▶ _DIRECTIONS_
Your answer should be every line of the records that contains the word "system", copied as it stands.
________________________
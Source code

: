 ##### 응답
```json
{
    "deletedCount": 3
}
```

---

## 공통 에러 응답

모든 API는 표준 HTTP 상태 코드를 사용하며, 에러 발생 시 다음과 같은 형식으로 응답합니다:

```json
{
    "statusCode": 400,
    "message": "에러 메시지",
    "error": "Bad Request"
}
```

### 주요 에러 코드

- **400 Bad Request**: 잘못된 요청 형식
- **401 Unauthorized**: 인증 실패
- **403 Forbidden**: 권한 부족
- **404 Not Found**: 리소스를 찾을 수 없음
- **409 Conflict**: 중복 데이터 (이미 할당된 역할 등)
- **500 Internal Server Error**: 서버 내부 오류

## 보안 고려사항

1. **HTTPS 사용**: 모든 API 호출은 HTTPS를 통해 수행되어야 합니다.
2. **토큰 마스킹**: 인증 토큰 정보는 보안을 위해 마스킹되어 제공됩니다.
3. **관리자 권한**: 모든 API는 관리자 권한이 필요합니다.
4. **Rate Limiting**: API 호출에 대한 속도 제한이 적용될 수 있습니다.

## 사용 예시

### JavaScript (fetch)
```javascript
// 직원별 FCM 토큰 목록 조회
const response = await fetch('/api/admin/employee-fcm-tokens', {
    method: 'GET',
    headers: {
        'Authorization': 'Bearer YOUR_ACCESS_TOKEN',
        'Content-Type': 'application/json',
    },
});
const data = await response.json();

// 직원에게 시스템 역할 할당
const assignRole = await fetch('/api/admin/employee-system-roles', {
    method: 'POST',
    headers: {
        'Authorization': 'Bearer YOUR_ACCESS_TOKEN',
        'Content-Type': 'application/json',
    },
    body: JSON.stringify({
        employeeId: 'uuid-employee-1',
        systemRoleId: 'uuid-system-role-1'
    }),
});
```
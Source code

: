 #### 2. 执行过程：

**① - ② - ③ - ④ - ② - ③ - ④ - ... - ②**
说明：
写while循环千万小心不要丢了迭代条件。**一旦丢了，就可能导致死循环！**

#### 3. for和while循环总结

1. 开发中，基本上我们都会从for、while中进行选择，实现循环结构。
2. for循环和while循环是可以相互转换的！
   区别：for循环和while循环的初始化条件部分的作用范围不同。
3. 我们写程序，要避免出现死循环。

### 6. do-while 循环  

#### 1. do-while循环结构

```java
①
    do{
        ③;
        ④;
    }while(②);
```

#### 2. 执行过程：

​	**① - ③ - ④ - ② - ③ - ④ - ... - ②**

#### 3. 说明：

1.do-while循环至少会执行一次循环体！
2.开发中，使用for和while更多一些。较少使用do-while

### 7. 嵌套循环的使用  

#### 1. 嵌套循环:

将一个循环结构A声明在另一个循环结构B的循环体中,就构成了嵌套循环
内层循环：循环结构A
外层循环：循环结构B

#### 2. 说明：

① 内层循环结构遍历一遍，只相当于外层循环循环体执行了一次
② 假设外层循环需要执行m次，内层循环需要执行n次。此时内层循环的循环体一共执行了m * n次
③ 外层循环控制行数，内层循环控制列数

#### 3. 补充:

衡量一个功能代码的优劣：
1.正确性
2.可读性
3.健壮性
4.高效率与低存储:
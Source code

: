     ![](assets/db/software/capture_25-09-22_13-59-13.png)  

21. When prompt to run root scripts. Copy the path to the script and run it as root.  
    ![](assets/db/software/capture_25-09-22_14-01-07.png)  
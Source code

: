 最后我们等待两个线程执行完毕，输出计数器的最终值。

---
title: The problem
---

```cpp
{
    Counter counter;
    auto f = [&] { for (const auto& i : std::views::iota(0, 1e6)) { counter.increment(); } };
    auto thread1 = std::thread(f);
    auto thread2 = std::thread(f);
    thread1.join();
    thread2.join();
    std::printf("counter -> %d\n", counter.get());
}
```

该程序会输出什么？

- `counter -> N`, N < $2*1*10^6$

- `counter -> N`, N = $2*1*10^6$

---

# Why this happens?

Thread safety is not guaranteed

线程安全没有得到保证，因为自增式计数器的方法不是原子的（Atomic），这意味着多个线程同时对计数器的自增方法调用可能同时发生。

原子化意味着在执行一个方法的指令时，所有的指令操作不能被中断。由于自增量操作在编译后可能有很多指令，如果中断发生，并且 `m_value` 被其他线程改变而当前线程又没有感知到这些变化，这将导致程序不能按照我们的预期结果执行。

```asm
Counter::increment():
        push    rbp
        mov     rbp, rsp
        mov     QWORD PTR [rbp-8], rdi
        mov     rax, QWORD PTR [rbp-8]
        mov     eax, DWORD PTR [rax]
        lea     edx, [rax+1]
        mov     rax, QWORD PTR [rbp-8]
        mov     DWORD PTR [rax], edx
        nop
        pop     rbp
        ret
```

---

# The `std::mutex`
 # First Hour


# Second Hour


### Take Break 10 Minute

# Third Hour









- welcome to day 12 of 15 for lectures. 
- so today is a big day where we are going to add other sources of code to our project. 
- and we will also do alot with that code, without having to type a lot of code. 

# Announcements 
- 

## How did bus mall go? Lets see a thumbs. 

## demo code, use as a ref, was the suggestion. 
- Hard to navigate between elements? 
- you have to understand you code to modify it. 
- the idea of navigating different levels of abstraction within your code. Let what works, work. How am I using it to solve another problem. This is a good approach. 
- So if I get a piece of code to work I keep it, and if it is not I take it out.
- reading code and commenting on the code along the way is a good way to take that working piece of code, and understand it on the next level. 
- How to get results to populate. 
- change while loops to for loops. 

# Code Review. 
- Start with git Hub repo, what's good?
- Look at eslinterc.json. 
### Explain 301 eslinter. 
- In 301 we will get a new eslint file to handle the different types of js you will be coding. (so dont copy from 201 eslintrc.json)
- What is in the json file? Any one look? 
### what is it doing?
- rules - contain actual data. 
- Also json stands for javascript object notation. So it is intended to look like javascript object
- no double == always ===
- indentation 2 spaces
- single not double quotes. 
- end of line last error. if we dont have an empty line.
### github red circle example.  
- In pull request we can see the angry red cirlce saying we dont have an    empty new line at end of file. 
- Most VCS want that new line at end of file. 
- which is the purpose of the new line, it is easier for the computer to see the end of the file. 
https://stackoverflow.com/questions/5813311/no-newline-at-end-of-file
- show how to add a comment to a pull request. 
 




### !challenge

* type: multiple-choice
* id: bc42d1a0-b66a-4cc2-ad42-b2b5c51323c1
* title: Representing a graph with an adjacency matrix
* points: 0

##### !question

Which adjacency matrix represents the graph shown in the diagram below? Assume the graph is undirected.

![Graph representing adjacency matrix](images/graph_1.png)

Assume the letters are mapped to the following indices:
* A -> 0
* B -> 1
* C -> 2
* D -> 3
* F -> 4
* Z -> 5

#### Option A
________________________
▶ _PROBLEM SOLUTION_
const assignRole = await fetch('/api/admin/employee-system-roles', {
        systemRoleId: 'uuid-system-role-1'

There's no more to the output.